### PROVIDED DATA

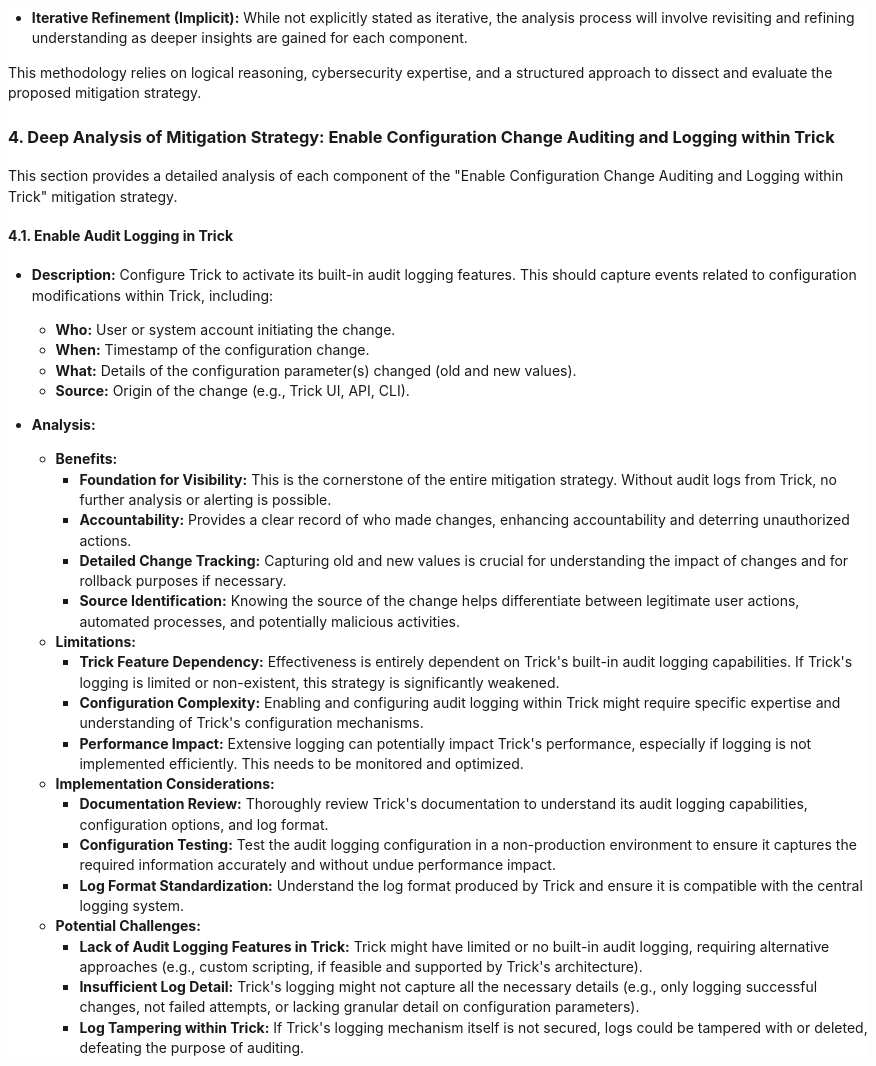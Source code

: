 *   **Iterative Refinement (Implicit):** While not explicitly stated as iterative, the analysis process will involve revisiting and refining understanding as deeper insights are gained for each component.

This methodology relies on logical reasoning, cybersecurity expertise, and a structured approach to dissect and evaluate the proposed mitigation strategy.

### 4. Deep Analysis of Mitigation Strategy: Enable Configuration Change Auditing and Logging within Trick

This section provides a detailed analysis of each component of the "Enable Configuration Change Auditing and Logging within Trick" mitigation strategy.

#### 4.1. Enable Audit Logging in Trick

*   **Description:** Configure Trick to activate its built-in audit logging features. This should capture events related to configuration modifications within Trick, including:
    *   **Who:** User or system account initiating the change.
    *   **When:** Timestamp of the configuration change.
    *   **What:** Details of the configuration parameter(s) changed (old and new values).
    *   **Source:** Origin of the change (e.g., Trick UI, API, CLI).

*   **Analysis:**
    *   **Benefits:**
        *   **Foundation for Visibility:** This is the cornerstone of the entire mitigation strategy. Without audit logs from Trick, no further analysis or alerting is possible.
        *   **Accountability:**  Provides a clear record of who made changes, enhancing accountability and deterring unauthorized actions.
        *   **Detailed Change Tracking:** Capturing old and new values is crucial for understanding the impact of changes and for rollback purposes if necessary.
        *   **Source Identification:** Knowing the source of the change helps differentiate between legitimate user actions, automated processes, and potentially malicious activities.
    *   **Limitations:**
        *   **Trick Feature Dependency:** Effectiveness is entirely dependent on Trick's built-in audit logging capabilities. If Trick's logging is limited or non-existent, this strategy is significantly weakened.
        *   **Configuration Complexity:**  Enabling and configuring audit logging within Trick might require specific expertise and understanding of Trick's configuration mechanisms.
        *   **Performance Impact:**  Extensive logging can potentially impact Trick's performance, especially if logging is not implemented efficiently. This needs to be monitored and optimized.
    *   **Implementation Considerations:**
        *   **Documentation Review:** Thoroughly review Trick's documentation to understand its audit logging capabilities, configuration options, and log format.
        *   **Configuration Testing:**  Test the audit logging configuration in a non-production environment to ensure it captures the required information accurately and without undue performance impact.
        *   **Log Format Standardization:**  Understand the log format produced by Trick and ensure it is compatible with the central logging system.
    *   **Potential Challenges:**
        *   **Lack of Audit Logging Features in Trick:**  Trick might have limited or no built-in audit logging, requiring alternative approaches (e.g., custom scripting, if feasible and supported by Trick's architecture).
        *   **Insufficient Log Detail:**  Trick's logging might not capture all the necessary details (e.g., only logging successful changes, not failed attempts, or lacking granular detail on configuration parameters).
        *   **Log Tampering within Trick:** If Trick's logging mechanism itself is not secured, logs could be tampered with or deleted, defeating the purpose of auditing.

* * *

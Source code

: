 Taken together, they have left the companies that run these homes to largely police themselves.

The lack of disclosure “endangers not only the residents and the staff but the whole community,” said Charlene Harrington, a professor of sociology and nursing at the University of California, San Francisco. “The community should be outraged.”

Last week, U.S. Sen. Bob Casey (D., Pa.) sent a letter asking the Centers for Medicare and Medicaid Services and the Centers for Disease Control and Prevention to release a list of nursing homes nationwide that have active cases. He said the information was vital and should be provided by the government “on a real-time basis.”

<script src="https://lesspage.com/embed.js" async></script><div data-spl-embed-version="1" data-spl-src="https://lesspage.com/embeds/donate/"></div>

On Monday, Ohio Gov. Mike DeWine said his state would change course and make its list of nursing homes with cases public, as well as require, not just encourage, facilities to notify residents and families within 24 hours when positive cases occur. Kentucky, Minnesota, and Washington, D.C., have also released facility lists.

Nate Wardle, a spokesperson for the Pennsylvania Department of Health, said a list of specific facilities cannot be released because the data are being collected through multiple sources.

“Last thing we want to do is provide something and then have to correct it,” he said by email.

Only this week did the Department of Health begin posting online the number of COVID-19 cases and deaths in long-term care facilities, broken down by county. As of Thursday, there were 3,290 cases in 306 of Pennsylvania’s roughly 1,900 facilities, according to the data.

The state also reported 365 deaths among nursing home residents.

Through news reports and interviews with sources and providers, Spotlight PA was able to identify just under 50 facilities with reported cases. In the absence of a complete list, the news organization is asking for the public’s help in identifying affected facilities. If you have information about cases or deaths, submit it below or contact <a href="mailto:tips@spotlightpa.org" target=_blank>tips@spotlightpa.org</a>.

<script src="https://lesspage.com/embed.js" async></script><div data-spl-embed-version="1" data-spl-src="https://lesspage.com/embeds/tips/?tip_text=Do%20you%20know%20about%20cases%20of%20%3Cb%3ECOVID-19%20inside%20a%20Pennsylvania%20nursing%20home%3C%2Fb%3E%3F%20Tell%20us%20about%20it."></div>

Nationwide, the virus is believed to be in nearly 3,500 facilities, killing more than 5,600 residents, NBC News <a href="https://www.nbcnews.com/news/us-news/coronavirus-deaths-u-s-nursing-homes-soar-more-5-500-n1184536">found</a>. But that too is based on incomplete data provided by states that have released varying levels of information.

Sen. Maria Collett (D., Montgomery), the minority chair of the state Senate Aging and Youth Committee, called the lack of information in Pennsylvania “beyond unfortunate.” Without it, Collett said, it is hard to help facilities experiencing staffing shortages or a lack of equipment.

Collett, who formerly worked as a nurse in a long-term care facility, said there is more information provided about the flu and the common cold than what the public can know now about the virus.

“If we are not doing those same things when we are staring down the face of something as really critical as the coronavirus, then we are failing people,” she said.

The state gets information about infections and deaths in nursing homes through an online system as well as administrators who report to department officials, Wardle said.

### BRIEF
An exact copy of the lines above, from the one containing "and new values)." down to the one containing "deterring unauthorized actions." and including both, is the whole answer; retype it and nothing else.

### TASK RESULT
    *   **What:** Details of the configuration parameter(s) changed (old and new values).
    *   **Source:** Origin of the change (e.g., Trick UI, API, CLI).

*   **Analysis:**
    *   **Benefits:**
        *   **Foundation for Visibility:** This is the cornerstone of the entire mitigation strategy. Without audit logs from Trick, no further analysis or alerting is possible.
        *   **Accountability:**  Provides a clear record of who made changes, enhancing accountability and deterring unauthorized actions.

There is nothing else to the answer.